**What to do:**
Gather all lines in the data that hold the string "problem".

** Raw data follows **

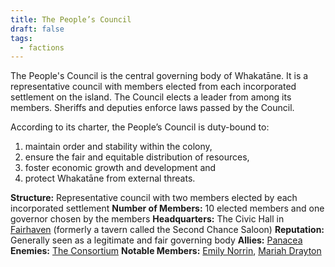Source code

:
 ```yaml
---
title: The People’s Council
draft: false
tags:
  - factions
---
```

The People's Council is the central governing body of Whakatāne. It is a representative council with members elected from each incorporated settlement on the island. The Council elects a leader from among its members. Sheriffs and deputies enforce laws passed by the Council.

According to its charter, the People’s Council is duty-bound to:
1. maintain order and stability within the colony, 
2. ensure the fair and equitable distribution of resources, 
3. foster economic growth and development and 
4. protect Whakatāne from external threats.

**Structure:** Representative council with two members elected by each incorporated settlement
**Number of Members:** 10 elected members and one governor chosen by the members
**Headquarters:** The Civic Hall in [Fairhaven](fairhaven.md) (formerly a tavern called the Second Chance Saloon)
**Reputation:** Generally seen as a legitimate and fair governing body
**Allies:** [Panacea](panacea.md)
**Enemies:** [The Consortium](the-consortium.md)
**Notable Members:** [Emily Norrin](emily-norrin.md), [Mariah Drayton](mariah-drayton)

** End of Raw data **
** Raw data follows **

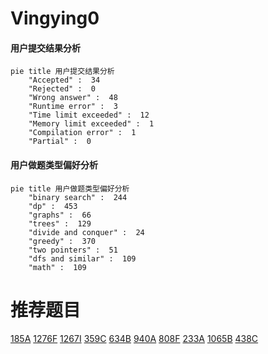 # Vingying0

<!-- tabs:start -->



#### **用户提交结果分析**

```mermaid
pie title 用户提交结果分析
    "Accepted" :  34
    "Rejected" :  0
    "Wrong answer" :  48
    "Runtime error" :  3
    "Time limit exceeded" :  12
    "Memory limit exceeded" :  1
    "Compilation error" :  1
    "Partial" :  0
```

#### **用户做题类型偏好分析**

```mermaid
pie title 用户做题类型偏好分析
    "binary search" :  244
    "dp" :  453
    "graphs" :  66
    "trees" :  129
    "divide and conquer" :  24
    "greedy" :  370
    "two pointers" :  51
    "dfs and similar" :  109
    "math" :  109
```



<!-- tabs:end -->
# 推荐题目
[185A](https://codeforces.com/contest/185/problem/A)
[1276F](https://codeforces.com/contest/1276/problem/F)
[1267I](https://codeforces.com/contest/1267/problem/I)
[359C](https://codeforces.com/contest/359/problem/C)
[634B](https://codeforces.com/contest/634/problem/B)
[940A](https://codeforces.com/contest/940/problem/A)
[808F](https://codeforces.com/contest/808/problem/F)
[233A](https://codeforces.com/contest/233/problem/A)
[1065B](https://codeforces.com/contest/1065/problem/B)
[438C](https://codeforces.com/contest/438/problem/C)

** End of Raw data **

**Solution:**
[185A](https://codeforces.com/contest/185/problem/A)
[1276F](https://codeforces.com/contest/1276/problem/F)
[1267I](https://codeforces.com/contest/1267/problem/I)
[359C](https://codeforces.com/contest/359/problem/C)
[634B](https://codeforces.com/contest/634/problem/B)
[940A](https://codeforces.com/contest/940/problem/A)
[808F](https://codeforces.com/contest/808/problem/F)
[233A](https://codeforces.com/contest/233/problem/A)
[1065B](https://codeforces.com/contest/1065/problem/B)
[438C](https://codeforces.com/contest/438/problem/C)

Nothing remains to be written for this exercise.